Based on our theoretical framework we can now make a prediction on how the two stocks should behave relative one to each other. In the upper graph KBC Ancora would represent point A, and KBC would represent point B. The presumed lower Delta of the higher insolvency risk position (equity of KBC Ancora NV) should outperform the lower insolvency risk position (equity of KBC NV) in bad times because then the negative change of KBC Ancora’s equity is lower due to its lower Delta. Similarly, in good times the equity of KBC should outperform KBC Ancora’s equity because then the positive change of KBC Ancora’s equity is lower due to its lower Delta.

Below we provide an overview of relative stock price developments of KBC Ancora and KBC during the time 2007 to 2015. The first important point is here that on average over time KBC Ancora trades at a discount to KBC. This is due to the aforementioned net negative effects of worse corporate governance and cash flow access which clearly overcompensates the tax shield effect.
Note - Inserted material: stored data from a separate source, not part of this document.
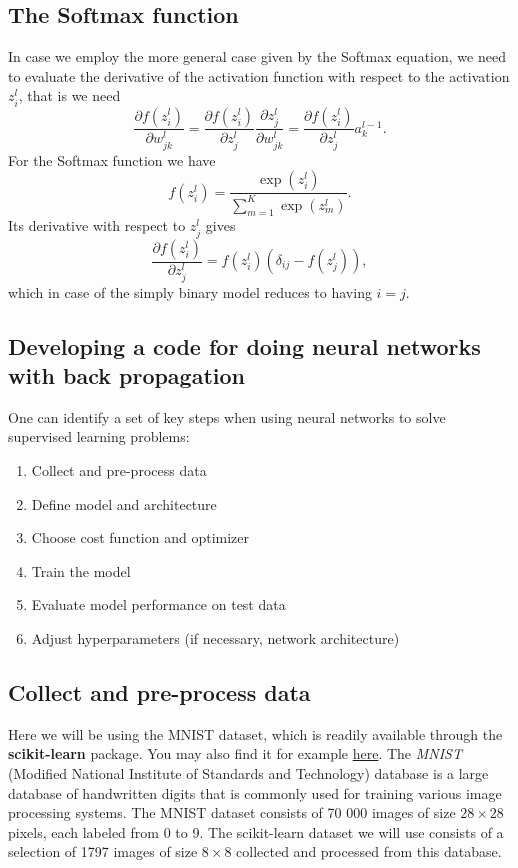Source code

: \documentclass[%
oneside,                 %
final,                   %
10pt]{article}
\begin{document}
\subsection{The Softmax function}
In case we employ the more general case given by the Softmax equation, we need to evaluate the derivative of the activation function with respect to the activation $z_i^l$, that is we need
\[
\frac{\partial f(z_i^l)}{\partial w_{jk}^l} =
\frac{\partial f(z_i^l)}{\partial z_j^l} \frac{\partial z_j^l}{\partial w_{jk}^l}= \frac{\partial f(z_i^l)}{\partial z_j^l}a_k^{l-1}.
\]
For the Softmax function we have
\[
f(z_i^l) = \frac{\exp{(z_i^l)}}{\sum_{m=1}^K\exp{(z_m^l)}}.
\]
Its derivative with respect to $z_j^l$ gives 
\[
\frac{\partial f(z_i^l)}{\partial z_j^l}= f(z_i^l)\left(\delta_{ij}-f(z_j^l)\right), 
\]
which in case of the simply binary model reduces to  having $i=j$. 

\subsection{Developing a code for doing neural networks with back propagation}

One can identify a set of key steps when using neural networks to solve supervised learning problems:  

\begin{enumerate}
\item Collect and pre-process data  

\item Define model and architecture  

\item Choose cost function and optimizer  

\item Train the model  

\item Evaluate model performance on test data  

\item Adjust hyperparameters (if necessary, network architecture)
\end{enumerate}

\noindent
\subsection{Collect and pre-process data}

Here we will be using the MNIST dataset, which is readily available through the \textbf{scikit-learn}
package. You may also find it for example \href{{http://yann.lecun.com/exdb/mnist/}}{here}.  
The \emph{MNIST} (Modified National Institute of Standards and Technology) database is a large database
of handwritten digits that is commonly used for training various image processing systems.  
The MNIST dataset consists of 70 000 images of size $28\times 28$ pixels, each labeled from 0 to 9.  
The scikit-learn dataset we will use consists of a selection of 1797 images of size $8\times 8$ collected and processed from this database.  
\end{document}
The second important point is that we measure good-times/bad-times in terms of the relationship of KBC Ancora’s Gross Asset Value (i.e. the market value of KBC shares held) and Net Asset Value (i.e. the market value of KBC shares held minus net debt). The higher this ratio, the more relevant is the debt position and hence the worse the situation is.

Looking at the graph, we can see that the observations obviously clearly support our theoretical thinking. The relative stock developments of KBC Ancora and KBC are very well in line with what we expected. In times of bad general development KBC Ancora’s discount narrows or even turns into a premium (as has been the case during the financial crisis), and in times of good development it is rather KBC which outperforms. This finding clearly emphasises the relevance of thinking in non-linear, option-like terms when valuing distressed equity – not only in theory but also in practice.

But to be fair once again, this development of KBC Ancora and KBC is still quite synthetic. In reality we do not have these largely unblurred comparison possibilities when valuing distressed equity. The option-like effects are often overshadowed by other value relevant developments, such as the already mentioned topics of indirect insolvency costs, technical discounting effects and so on. But the findings from KBC and KBC Ancora at least highlights how important it is to take this non-linearity effect into account a lot – together with other crisis-related valuation aspects – when valuing distressed equity.